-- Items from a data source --
#####

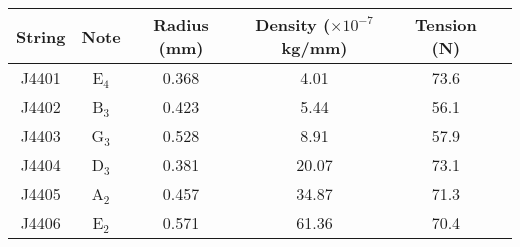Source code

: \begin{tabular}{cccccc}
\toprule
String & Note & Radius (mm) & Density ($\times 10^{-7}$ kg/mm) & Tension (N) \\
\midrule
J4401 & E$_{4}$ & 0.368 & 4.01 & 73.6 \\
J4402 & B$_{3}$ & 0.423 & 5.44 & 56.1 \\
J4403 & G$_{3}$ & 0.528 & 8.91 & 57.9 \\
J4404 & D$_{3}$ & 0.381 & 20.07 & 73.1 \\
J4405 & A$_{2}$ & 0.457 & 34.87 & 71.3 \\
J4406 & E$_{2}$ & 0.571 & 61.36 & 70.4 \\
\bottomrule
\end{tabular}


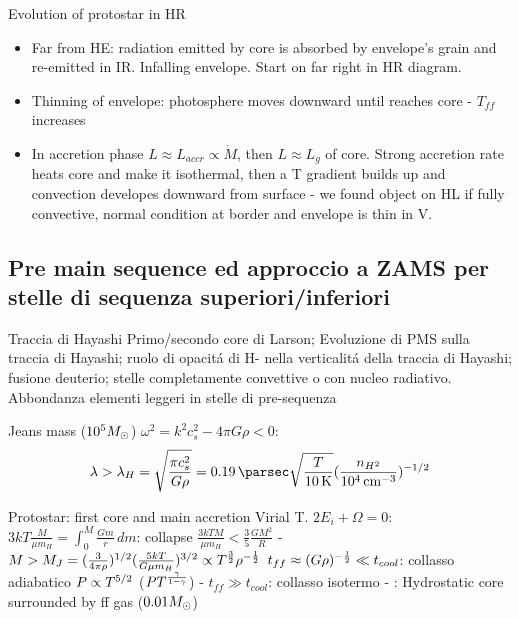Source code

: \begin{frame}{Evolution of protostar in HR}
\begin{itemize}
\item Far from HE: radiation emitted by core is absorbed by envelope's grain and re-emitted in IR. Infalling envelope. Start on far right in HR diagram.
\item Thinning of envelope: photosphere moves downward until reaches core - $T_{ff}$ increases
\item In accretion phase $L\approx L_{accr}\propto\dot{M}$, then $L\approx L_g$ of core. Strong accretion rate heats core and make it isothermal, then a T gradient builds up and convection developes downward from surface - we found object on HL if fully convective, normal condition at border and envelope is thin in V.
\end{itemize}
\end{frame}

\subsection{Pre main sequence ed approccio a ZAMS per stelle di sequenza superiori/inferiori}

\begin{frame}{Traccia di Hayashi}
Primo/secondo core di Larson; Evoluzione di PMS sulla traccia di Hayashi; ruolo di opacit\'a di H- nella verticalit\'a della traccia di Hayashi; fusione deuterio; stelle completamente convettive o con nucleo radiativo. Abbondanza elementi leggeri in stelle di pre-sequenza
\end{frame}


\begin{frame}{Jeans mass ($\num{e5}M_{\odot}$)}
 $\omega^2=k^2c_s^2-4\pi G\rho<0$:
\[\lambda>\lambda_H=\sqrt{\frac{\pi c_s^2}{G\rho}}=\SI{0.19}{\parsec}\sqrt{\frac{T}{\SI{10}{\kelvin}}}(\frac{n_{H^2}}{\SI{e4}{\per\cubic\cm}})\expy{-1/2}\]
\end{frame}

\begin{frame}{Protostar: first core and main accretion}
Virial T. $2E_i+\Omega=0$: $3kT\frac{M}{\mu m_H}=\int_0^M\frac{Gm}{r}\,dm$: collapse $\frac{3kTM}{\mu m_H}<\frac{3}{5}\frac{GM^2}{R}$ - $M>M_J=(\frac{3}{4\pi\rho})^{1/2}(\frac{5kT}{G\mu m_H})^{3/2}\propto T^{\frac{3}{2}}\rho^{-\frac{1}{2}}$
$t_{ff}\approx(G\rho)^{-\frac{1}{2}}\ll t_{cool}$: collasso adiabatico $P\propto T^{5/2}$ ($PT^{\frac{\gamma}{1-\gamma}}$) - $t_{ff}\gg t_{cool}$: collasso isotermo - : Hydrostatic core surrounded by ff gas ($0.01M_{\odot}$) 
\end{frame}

#####

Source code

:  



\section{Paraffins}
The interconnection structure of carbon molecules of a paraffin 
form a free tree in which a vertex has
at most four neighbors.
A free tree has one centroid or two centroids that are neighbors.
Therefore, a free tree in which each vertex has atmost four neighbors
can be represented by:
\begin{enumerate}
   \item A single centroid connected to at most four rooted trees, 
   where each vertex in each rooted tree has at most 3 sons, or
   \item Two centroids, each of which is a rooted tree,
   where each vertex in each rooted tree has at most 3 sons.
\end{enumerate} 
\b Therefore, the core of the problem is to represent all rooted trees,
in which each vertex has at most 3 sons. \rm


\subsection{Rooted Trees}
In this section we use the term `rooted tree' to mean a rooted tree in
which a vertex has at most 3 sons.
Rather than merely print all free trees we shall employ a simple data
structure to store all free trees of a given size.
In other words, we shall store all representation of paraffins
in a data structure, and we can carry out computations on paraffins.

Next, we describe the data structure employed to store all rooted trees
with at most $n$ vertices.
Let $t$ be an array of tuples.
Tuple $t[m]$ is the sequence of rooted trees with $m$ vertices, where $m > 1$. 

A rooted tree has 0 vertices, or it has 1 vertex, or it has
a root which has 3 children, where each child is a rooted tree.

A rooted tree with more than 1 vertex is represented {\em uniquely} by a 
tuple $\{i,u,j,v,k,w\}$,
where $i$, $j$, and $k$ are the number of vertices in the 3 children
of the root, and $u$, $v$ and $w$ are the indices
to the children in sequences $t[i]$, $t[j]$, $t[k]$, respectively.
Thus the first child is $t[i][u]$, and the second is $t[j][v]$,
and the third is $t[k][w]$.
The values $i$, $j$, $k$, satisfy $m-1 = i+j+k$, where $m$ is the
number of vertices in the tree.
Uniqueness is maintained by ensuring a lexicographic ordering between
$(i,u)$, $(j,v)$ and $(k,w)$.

#####

-- Your goal --
Count the lines above holding "odot". Give only the number.

-- Task result --
2